Ecdysis

by Talya Jankovits

I get down on all
fours to do cat-cow.
It hangs, 
round 
mound
of flesh 
like a giant udder.
I want to take my fists,
pound it 
like a chicken breast
until its thin, 
tenderised, 
then take it out to grill
in the sun, sandwiched
between bikini
top and bottom.

I can grab it.
Fist full.
Jelly roll— 
no sticky layers sweet,
just stretched, 
farfetched. Regressed.
Diastasis – muscles
practising social distancing
so, I’ll never know 
subtle 
sexy
edges again.

Like a marsupial, 
I carry 
this hollowed pouch, 
it swings heavy,
stores my scars, 
tracks grievances, 
long-lost ambitions, 
herniated, 
permeated, 
dilated,
faded,
dated 
by four birth days. 

Its this very spot— 
the soft centre,
the spillage 
of skin over elastic
waist bands, the part
of me I 
suck 
tuck
crank
into Spanx 
where they each gravitate.
Rest their hard heads.
Place a small hand 
on moulting that housed 
rapidly dividing cells. 
A garden of tiny heartbeats.
Beautiful wasteland.

 

Talya Jankovits’ work has appeared in a number of literary journals.
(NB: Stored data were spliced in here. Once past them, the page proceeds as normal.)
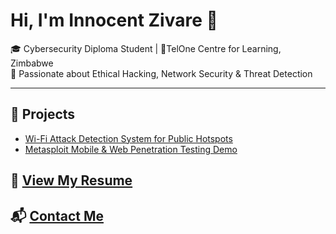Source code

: # Hi, I'm Innocent Zivare 👋

🎓 Cybersecurity Diploma Student | 📍TelOne Centre for Learning, Zimbabwe  
🔐 Passionate about Ethical Hacking, Network Security & Threat Detection  

---

## 💼 Projects

- [Wi-Fi Attack Detection System for Public Hotspots](projects/wifi-attack-detection.md)
- [Metasploit Mobile & Web Penetration Testing Demo](projects/metasploit-demo.md)

## 📄 [View My Resume](MyCV.pdf)

## 📬 [Contact Me](contact.md)
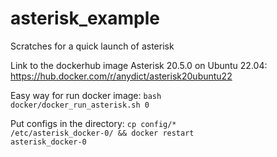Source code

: # asterisk_example
Scratches for a quick launch of asterisk

Link to the dockerhub image Asterisk 20.5.0 on Ubuntu 22.04:<br>
https://hub.docker.com/r/anydict/asterisk20ubuntu22


Easy way for run docker image:
<code>bash docker/docker_run_asterisk.sh 0</code>

Put configs in the directory:
<code>cp config/* /etc/asterisk_docker-0/ && docker restart asterisk_docker-0</code>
Her short story “Undone” in Lunch Ticket was nominated for a Pushcart prize Her micro piece, “Bus Stop in Morning” is a winner of one of Beyond Words Magazine’s, 250-word challenges.. Her poem, A Woman of Valor, was featured in the 2019/2020 Eshet Hayil exhibit at Hebrew Union College Los Angeles. She holds her MFA in Creative Writing from Antioch University and resides in Chicago with her husband and four daughters.